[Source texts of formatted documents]
┄┄┄┄┄┄┄┄┄┄┄┄┄┄┄┄┄┄┄┄

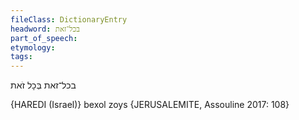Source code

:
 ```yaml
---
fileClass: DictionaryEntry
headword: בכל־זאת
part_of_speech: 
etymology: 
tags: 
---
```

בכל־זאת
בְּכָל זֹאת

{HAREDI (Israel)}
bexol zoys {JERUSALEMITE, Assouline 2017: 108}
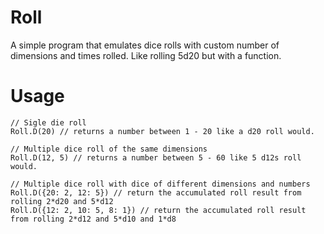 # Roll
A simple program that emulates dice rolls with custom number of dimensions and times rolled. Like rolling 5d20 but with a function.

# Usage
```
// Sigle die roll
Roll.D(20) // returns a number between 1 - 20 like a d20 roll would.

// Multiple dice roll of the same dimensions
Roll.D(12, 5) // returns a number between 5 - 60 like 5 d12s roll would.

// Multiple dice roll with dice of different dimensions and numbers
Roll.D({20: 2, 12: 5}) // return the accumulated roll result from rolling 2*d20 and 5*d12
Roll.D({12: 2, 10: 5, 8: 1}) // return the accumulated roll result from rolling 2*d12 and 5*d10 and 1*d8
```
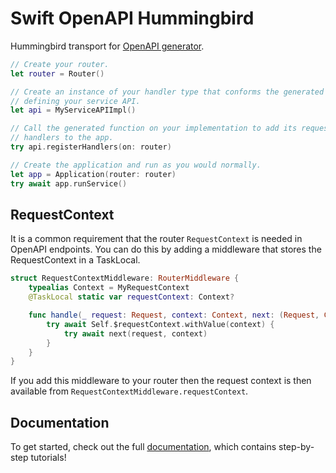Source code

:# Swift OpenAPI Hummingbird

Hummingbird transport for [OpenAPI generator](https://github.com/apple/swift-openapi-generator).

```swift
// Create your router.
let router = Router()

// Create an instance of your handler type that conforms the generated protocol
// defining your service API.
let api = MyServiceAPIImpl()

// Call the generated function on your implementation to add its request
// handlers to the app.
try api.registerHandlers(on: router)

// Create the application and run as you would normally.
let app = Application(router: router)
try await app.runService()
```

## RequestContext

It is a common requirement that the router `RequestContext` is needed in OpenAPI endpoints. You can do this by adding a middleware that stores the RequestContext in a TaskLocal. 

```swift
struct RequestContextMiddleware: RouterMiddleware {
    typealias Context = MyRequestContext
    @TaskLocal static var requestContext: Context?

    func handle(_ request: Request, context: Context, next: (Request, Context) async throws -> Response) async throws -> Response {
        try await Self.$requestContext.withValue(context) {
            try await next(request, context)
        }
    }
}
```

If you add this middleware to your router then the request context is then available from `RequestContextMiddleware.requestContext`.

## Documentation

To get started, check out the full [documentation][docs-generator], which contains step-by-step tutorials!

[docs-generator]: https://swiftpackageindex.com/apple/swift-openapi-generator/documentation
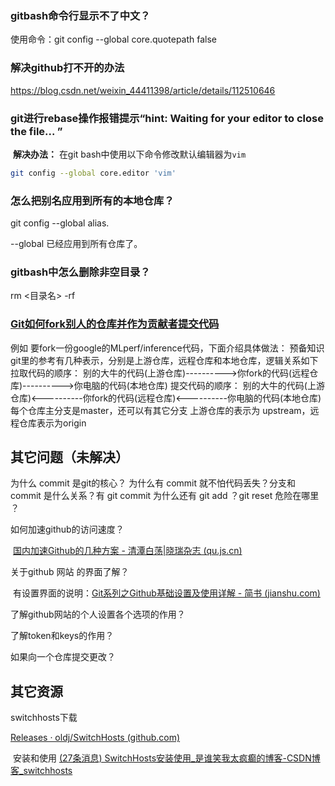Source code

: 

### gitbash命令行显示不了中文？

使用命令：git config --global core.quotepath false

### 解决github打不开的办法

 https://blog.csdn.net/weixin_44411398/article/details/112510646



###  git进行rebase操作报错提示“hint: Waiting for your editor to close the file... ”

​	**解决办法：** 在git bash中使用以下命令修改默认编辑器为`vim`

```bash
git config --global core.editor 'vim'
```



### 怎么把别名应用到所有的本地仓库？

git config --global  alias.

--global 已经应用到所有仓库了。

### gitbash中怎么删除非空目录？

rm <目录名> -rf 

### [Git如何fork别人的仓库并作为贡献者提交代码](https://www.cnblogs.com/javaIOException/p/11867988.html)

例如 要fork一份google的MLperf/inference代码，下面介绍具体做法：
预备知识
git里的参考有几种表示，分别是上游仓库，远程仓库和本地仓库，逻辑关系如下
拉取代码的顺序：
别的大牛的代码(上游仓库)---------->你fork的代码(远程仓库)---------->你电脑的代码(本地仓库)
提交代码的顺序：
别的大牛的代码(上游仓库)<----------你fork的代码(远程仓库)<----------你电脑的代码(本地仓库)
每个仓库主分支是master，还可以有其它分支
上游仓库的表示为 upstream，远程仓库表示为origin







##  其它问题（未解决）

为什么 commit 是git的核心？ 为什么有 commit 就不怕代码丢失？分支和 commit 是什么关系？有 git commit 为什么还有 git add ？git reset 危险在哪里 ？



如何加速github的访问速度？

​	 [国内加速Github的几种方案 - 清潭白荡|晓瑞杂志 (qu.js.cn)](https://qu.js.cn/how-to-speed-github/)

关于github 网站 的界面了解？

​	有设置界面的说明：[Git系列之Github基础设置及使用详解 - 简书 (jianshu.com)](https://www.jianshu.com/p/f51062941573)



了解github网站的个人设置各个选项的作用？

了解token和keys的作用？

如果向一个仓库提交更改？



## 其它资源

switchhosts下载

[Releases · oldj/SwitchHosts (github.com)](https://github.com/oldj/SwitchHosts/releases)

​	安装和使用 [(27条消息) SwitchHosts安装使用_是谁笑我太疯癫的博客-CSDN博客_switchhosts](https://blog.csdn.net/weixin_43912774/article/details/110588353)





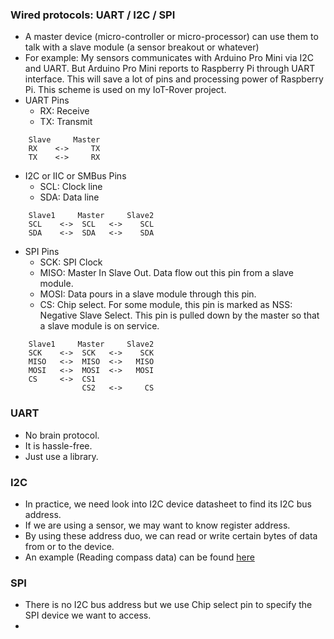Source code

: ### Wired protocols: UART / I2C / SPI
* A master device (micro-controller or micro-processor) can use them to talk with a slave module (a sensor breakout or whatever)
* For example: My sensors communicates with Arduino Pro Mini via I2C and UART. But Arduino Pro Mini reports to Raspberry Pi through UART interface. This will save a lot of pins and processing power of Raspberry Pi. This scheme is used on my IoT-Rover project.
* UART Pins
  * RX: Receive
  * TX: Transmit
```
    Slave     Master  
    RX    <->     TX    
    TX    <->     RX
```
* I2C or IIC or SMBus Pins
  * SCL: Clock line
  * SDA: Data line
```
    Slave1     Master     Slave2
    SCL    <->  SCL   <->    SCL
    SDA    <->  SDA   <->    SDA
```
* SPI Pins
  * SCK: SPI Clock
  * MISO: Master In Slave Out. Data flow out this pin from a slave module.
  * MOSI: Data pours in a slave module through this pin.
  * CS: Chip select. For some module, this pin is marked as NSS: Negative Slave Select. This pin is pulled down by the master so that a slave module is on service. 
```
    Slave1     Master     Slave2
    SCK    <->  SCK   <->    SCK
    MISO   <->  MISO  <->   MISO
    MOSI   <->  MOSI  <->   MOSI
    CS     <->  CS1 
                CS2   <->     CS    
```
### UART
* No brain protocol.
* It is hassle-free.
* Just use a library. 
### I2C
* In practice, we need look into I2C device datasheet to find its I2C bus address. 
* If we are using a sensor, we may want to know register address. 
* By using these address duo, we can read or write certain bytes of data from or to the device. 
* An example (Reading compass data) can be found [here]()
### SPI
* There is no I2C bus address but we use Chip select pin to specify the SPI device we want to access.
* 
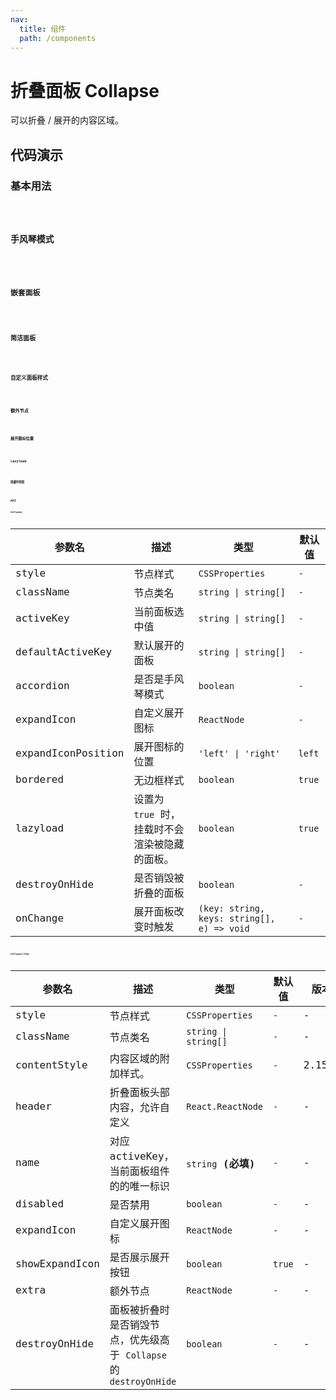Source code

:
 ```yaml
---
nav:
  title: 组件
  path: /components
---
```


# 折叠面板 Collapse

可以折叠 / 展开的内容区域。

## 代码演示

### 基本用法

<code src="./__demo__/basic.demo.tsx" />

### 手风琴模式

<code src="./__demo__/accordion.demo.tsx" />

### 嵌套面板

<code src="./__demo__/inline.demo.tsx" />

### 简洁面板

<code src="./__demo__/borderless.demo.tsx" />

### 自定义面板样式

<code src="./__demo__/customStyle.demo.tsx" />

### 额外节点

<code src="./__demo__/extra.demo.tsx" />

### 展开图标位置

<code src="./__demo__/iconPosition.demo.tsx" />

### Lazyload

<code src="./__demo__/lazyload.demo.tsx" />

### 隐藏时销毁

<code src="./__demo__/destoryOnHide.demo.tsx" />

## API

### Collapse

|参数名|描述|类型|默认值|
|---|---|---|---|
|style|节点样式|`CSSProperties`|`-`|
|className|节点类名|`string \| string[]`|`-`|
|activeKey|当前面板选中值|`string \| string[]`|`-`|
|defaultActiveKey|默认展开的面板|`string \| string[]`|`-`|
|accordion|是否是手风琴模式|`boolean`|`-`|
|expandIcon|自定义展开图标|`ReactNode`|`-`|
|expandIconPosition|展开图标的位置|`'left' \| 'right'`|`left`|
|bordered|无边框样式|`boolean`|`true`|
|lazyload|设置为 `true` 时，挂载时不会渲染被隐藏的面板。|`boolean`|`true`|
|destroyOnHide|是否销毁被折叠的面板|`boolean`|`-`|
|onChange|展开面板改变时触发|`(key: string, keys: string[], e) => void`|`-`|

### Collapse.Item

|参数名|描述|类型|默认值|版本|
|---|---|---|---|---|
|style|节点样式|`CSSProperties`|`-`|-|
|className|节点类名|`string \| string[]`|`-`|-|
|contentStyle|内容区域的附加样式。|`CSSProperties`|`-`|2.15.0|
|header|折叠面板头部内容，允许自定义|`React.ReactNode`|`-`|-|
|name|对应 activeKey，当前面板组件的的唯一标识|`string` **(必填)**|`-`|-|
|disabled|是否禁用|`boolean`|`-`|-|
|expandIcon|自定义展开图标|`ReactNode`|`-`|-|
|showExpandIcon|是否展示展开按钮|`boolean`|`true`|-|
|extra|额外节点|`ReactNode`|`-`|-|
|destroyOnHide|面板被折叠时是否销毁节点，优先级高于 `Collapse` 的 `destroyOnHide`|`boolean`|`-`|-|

┄┄┄┄┄┄┄┄┄┄┄┄┄┄┄┄┄┄┄┄

## [Assignment]
Reproduce, without alteration and without pictures, only those lines that lie between the first line of the entries above and the line containing "Swift OpenAPI Hummingbird", both of them included.

## [Problem solution]
Source code

:
 ```yaml
---
fileClass: DictionaryEntry
headword: בכל־זאת
part_of_speech: 
etymology: 
tags: 
---
```

בכל־זאת
בְּכָל זֹאת

{HAREDI (Israel)}
bexol zoys {JERUSALEMITE, Assouline 2017: 108}
 # Roll
A simple program that emulates dice rolls with custom number of dimensions and times rolled. Like rolling 5d20 but with a function.

# Usage
```
// Sigle die roll
Roll.D(20) // returns a number between 1 - 20 like a d20 roll would.

// Multiple dice roll of the same dimensions
Roll.D(12, 5) // returns a number between 5 - 60 like 5 d12s roll would.

// Multiple dice roll with dice of different dimensions and numbers
Roll.D({20: 2, 12: 5}) // return the accumulated roll result from rolling 2*d20 and 5*d12
Roll.D({12: 2, 10: 5, 8: 1}) // return the accumulated roll result from rolling 2*d12 and 5*d10 and 1*d8
```
Source code

:# Swift OpenAPI Hummingbird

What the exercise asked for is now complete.